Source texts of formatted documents
----------------
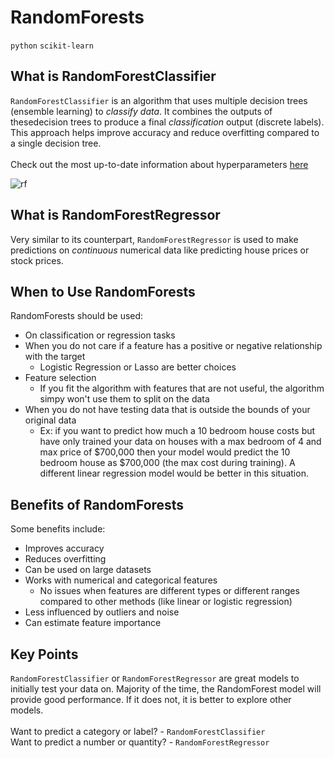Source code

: # RandomForests
`python` `scikit-learn`

## What is RandomForestClassifier
`RandomForestClassifier` is an algorithm that uses multiple decision trees (ensemble learning) to _classify data_. It combines 
the outputs of thesedecision trees to produce a final _classification_ output (discrete labels). This approach helps improve 
accuracy and reduce overfitting compared to a single decision tree.</br>
</br>
Check out the most up-to-date information about hyperparameters [here](https://scikit-learn.org/stable/modules/generated/sklearn.ensemble.RandomForestClassifier.html)

![rf](https://github.com/user-attachments/assets/dd1dd53c-10a4-4205-bce3-9947c3684e93)

## What is RandomForestRegressor
Very similar to its counterpart, `RandomForestRegressor` is used to make predictions on _continuous_ numerical data like
predicting house prices or stock prices.

## When to Use RandomForests
RandomForests should be used:
* On classification or regression tasks
* When you do not care if a feature has a positive or negative relationship with the target
  * Logistic Regression or Lasso are better choices
* Feature selection
  * If you fit the algorithm with features that are not useful, the algorithm simpy won't use them to split on the data
* When you do not have testing data that is outside the bounds of your original data
  * Ex: if you want to predict how much a 10 bedroom house costs but have only trained your data on houses with a max bedroom of 4 and max price of $700,000 then your model would predict the 10 bedroom house as $700,000 (the max cost during training). A different linear regression model would be better in this situation.

## Benefits of RandomForests
Some benefits include:
* Improves accuracy
* Reduces overfitting
* Can be used on large datasets
* Works with numerical and categorical features
  * No issues when features are different types or different ranges compared to other methods (like linear or logistic regression)
* Less influenced by outliers and noise
* Can estimate feature importance

## Key Points
`RandomForestClassifier` or `RandomForestRegressor` are great models to initially test your data on. Majority of the time,
the RandomForest model will provide good performance. If it does not, it is better to explore other models.</br>
</br>
Want to predict a category or label? - `RandomForestClassifier`</br>
Want to predict a number or quantity? - `RandomForestRegressor`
----------------
## About this exercise
Please set down every line of the data above precisely, dropping the images.

## Expected answer
Source code

: # RandomForests
`python` `scikit-learn`

## What is RandomForestClassifier
`RandomForestClassifier` is an algorithm that uses multiple decision trees (ensemble learning) to _classify data_. It combines 
the outputs of thesedecision trees to produce a final _classification_ output (discrete labels). This approach helps improve 
accuracy and reduce overfitting compared to a single decision tree.</br>
</br>
Check out the most up-to-date information about hyperparameters [here](https://scikit-learn.org/stable/modules/generated/sklearn.ensemble.RandomForestClassifier.html)

![rf](https://github.com/user-attachments/assets/dd1dd53c-10a4-4205-bce3-9947c3684e93)

## What is RandomForestRegressor
Very similar to its counterpart, `RandomForestRegressor` is used to make predictions on _continuous_ numerical data like
predicting house prices or stock prices.

## When to Use RandomForests
RandomForests should be used:
* On classification or regression tasks
* When you do not care if a feature has a positive or negative relationship with the target
  * Logistic Regression or Lasso are better choices
* Feature selection
  * If you fit the algorithm with features that are not useful, the algorithm simpy won't use them to split on the data
* When you do not have testing data that is outside the bounds of your original data
  * Ex: if you want to predict how much a 10 bedroom house costs but have only trained your data on houses with a max bedroom of 4 and max price of $700,000 then your model would predict the 10 bedroom house as $700,000 (the max cost during training). A different linear regression model would be better in this situation.

## Benefits of RandomForests
Some benefits include:
* Improves accuracy
* Reduces overfitting
* Can be used on large datasets
* Works with numerical and categorical features
  * No issues when features are different types or different ranges compared to other methods (like linear or logistic regression)
* Less influenced by outliers and noise
* Can estimate feature importance

## Key Points
`RandomForestClassifier` or `RandomForestRegressor` are great models to initially test your data on. Majority of the time,
the RandomForest model will provide good performance. If it does not, it is better to explore other models.</br>
</br>
Want to predict a category or label? - `RandomForestClassifier`</br>
Want to predict a number or quantity? - `RandomForestRegressor`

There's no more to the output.